Case in point: in Washington State, the Edmonds School District began Stage 1 of its reentry plan on January 4. This current plan includes “mostly remote learning for all students, with limited special education programs in-person.” One child, who attends an Intensive Support Program at Maplewood Center in Edmonds, is lost in this proposed plan. Because she cannot wear a mask, she would be relegated to an isolated, small space where she can hear other children but is not allowed to interact with them. Additionally, because she is nonverbal her response to this environment is distress and confusion. Yet the school district offers only this plan because it aligns with proper “mitigation strategies.”

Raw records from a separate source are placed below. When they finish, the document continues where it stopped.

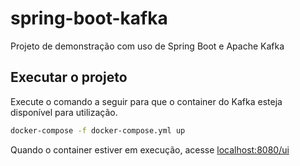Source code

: # spring-boot-kafka
Projeto de demonstração com uso de Spring Boot e Apache Kafka

## Executar o projeto

Execute o comando a seguir para que o container do Kafka esteja disponível
para utilização.

```bash
docker-compose -f docker-compose.yml up 
```

Quando o container estiver em execução, acesse [localhost:8080/ui]()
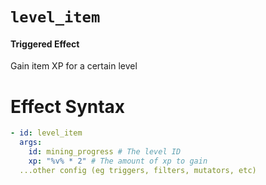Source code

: # `level_item`
#### Triggered Effect

Gain item XP for a certain level

# Effect Syntax
```yaml
- id: level_item
  args:
    id: mining_progress # The level ID
    xp: "%v% * 2" # The amount of xp to gain
  ...other config (eg triggers, filters, mutators, etc)
```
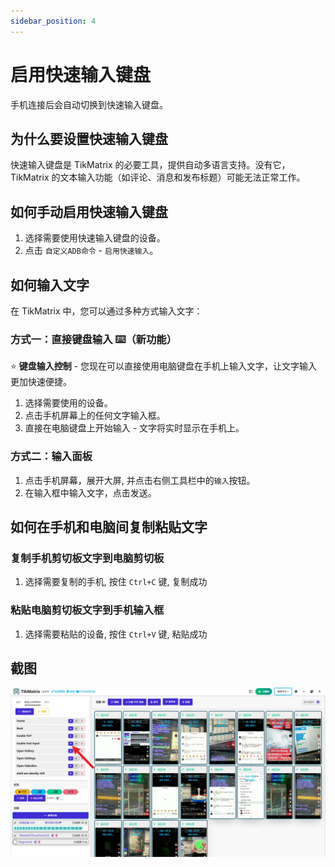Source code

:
 ```yaml
---
sidebar_position: 4
---
```


# 启用快速输入键盘

手机连接后会自动切换到快速输入键盘。

## 为什么要设置快速输入键盘

快速输入键盘是 TikMatrix 的必要工具，提供自动多语言支持。没有它，TikMatrix 的文本输入功能（如评论、消息和发布标题）可能无法正常工作。

## 如何手动启用快速输入键盘

1. 选择需要使用快速输入键盘的设备。
2. 点击 `自定义ADB命令` - `启用快速输入`。

## 如何输入文字

在 TikMatrix 中，您可以通过多种方式输入文字：

### 方式一：直接键盘输入 ⌨️（新功能）

⭐ **键盘输入控制** - 您现在可以直接使用电脑键盘在手机上输入文字，让文字输入更加快速便捷。

1. 选择需要使用的设备。
2. 点击手机屏幕上的任何文字输入框。
3. 直接在电脑键盘上开始输入 - 文字将实时显示在手机上。

### 方式二：输入面板

1. 点击手机屏幕，展开大屏, 并点击右侧工具栏中的`输入`按钮。
2. 在输入框中输入文字，点击发送。

## 如何在手机和电脑间复制粘贴文字

### 复制手机剪切板文字到电脑剪切板

1. 选择需要复制的手机, 按住 `Ctrl+C` 键, 复制成功

### 粘贴电脑剪切板文字到手机输入框

1. 选择需要粘贴的设备, 按住 `Ctrl+V` 键, 粘贴成功

## 截图

![enable-fast-input.webp](../img/enable-fast-input.webp)
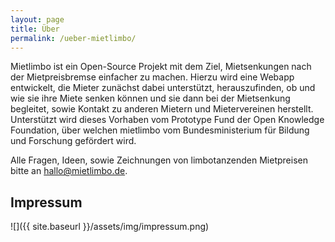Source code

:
 ```yaml
---
layout: page
title: Über
permalink: /ueber-mietlimbo/
---
```


Mietlimbo ist ein Open-Source Projekt mit dem Ziel, Mietsenkungen nach der Mietpreisbremse einfacher zu machen. Hierzu wird eine Webapp entwickelt, die Mieter zunächst dabei unterstützt, herauszufinden, ob und wie sie ihre Miete senken können und sie dann bei der Mietsenkung begleitet, sowie Kontakt zu anderen Mietern und Mietervereinen herstellt. Unterstützt wird dieses Vorhaben vom Prototype Fund der Open Knowledge Foundation, über welchen mietlimbo vom Bundesministerium für Bildung und Forschung gefördert wird.

Alle Fragen, Ideen, sowie Zeichnungen von limbotanzenden Mietpreisen bitte an [hallo@mietlimbo.de](mailto:hallo@mietlimbo.de).

## Impressum

![]({{ site.baseurl }}/assets/img/impressum.png)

The child’s mother, Kathleen Warren, described her daughter’s newly modified IEP arrangement as one in which a paraeducator would have to force her daughter to remain separated from the other children behind a clear, plastic shower curtain during class time. Warren said that “such an arrangement would be torture for her daughter.” Raising these concerns, Warren stated that the district proposed no alternative for in-person education. “My daughter would not be able to attend PE, music, or go to the library. She also would be prevented from playing with other children at recess,” said Warren.
Edmonds School District policy directly states that it “stands ready to serve,” but only through a singular strategy that does not work for many special-needs children. Thus, parents such as the Warrens, who desperately want their children back in school, are unable to take advantage of the opportunity of the Stage 2 reopening. Such drastic measures, despite overwhelming data supporting the low risk kids pose for transmitting and contracting COVID-19, actually prevent children from meeting their goals or allowing them to enjoy a healthy experience at school.